The federal Earned Income Tax Credit is a particularly important program for low-income working families with children. In the tax year 2005, a two-child family with earnings below the poverty line would be eligible to receive up to $4,400 in tax credit or refund from the federal government.

Nineteen states (including the District of Columbia) also provide earnings-based tax credits that supplement the federal EITC. Most state programs “piggy-back” on the federal EITC. The state supplemental tax credits range from 5 to 50 percent of the federal credit. The tax credits are refundable in 15 states.

Two Local Governments Have Adopted Earned Income Tax Credits

Two local governments (Denver, CO, and Montgomery County, MD) have adopted their own earned income tax credit programs. Such local initiatives cost less than contractor-based living wage ordinances and reach more families genuinely in need.

There are several reasons why local targeted living wage tax credits are better than living wage ordinances:

  1. Tax credits do not raise employer costs and thus do not discourage employers from hiring low-skill job applicants.
  2. Targeted tax credits can reach more needy families in the jurisdiction at the same or lower cost than LWOs. This is because local governments bear the brunt of the cost increases from the LWOs and because much of the wage increases from the LWOs go to families and individuals without children and not in low-income families.
  3. Targeted tax credits are more effective than LWOs in boosting family disposable income (i.e., tax home pay). This is because the tax credits are not subject to payroll tax and not generally counted in determining eligibility for many government assistance programs. Therefore, the benefits delivered by the targeted tax credits are not as subject to reductions for taxes and lost benefits as are those delivered by LWOs.

The Employment Policies Institute Advocates a Targeted Living Wage Subsidy

The Employment Policies Institute has published a report, The Case for a Targeted Living Wage Subsidy, which identifies the specific advantages to a local government of adopting a targeted living wage subsidy rather than a LWO. Some of its major points are:

Based on research into the effects of living wage programs, it is possible to design a local targeted wage subsidy program that would have the same effect on the disposable income of workers in poverty but at much lower costs.

A local government can piggyback on the state or federal EITC for the employee base it wishes to support. For example, rather than adopting a LWO for contractors, a locality could enact a targeted wage subsidy for employees of contractors who are eligible for the state or federal credit.

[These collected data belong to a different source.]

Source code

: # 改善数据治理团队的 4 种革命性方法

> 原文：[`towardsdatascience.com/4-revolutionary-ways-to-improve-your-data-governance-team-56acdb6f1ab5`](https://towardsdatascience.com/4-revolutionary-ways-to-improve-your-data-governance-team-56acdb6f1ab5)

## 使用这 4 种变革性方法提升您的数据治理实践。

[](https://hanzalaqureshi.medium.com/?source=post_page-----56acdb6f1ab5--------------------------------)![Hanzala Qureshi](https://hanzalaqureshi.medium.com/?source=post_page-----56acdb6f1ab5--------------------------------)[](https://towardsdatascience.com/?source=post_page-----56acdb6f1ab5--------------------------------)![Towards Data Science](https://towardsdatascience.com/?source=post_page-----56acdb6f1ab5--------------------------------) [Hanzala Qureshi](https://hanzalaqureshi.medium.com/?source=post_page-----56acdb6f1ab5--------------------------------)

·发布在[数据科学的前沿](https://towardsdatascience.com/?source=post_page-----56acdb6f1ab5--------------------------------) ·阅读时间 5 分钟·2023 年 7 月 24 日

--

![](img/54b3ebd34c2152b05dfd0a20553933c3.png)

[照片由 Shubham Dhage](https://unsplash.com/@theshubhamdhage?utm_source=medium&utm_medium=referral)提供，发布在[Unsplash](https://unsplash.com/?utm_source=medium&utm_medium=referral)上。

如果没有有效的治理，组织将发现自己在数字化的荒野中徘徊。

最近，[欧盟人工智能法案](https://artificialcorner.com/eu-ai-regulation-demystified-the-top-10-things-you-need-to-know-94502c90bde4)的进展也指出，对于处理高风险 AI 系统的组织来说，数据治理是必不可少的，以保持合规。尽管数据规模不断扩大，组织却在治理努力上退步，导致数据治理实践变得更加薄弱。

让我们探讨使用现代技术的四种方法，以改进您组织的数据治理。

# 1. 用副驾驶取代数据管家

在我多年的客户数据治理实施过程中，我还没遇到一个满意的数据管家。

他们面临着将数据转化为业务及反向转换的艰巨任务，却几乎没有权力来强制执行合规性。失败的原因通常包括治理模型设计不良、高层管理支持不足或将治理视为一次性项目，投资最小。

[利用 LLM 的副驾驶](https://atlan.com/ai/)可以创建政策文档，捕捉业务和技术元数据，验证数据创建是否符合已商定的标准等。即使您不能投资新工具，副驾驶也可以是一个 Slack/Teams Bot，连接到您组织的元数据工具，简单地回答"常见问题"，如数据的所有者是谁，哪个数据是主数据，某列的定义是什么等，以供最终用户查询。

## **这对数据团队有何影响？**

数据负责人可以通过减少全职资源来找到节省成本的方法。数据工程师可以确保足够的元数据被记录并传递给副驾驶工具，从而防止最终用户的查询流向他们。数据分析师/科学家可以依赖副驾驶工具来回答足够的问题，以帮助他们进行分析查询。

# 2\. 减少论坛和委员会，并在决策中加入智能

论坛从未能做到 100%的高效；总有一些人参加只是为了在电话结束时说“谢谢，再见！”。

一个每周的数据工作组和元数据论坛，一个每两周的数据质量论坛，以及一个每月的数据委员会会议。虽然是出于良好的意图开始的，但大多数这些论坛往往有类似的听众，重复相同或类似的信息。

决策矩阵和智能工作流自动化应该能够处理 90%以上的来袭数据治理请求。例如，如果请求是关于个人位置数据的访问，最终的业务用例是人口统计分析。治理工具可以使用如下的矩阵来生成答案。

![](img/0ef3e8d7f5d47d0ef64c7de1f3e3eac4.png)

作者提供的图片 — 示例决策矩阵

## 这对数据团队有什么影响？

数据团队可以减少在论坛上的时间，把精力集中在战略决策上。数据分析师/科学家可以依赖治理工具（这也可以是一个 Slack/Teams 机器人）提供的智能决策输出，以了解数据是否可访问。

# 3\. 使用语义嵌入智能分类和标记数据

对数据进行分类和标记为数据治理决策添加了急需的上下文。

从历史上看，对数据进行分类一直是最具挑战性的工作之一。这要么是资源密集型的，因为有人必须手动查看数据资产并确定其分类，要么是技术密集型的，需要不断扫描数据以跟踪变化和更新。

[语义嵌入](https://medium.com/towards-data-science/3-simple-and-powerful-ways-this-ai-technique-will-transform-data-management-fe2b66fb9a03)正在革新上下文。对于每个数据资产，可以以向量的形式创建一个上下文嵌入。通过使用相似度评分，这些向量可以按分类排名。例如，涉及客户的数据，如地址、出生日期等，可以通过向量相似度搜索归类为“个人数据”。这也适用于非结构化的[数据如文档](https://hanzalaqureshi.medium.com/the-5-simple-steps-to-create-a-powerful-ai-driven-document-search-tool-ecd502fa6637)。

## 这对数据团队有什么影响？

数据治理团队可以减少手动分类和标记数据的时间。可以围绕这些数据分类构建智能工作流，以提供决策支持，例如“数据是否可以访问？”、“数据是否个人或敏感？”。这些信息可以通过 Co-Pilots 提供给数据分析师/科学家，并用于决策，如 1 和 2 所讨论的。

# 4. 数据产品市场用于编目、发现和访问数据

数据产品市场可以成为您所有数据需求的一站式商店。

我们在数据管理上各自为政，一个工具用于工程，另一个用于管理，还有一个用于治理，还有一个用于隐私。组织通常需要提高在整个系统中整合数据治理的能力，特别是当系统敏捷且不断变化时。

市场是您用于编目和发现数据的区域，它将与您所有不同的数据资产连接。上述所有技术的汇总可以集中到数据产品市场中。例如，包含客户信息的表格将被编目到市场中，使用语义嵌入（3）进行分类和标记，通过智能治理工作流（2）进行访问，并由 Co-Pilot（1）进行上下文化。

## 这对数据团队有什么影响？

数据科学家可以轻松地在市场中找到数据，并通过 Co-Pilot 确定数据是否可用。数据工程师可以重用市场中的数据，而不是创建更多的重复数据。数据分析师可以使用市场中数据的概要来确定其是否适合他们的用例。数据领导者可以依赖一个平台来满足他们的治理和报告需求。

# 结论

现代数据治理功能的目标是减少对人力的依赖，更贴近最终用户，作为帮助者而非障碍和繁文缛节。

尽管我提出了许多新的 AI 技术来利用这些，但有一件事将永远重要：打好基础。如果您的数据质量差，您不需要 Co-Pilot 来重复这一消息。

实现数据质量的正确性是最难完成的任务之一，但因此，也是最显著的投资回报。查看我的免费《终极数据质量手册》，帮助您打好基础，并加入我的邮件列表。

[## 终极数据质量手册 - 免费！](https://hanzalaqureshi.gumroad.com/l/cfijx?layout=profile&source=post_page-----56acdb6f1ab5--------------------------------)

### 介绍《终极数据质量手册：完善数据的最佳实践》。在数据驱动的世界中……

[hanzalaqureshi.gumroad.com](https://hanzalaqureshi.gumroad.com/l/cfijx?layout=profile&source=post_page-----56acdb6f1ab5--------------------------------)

We estimate that such a targeted wage subsidy could deliver the same benefits as a living wage mandate to workers in genuine financial need at 35 to 60 percent of the budgetary cost of the wage mandate. In a major city such as Los Angeles, this could translate into saving as much as $3 to $7 million annually. This comparison does not even consider the additional wage subsidy benefits of avoiding the loss of jobs and loss of work opportunities.

The targeted wage subsidy alternative is more cost-effective for three main reasons

  1. Based on research into the San Francisco and Los Angeles living wage ordinances, local governments are likely in the short run to absorb 50 to 75 percent or more of the living wage mandate’s increase in labor cost.
  2. Based on data from the U.S. Census Bureau, less than 30 percent of those workers who would benefit from LWOs are from families below twice the poverty line. However, all of the families reached by a targeted living wage subsidy would be in or near poverty.
  3. Finally, because many of the intended beneficiaries stand to pay payroll taxes or lose governmental assistance when their earnings rise, the untaxed wage subsidy allows them to keep more of their income and benefits. Thus, by redirecting the benefits to those in need by a means that is more tax advantaged than wages, the local government ends up paying less for the same gain to workers.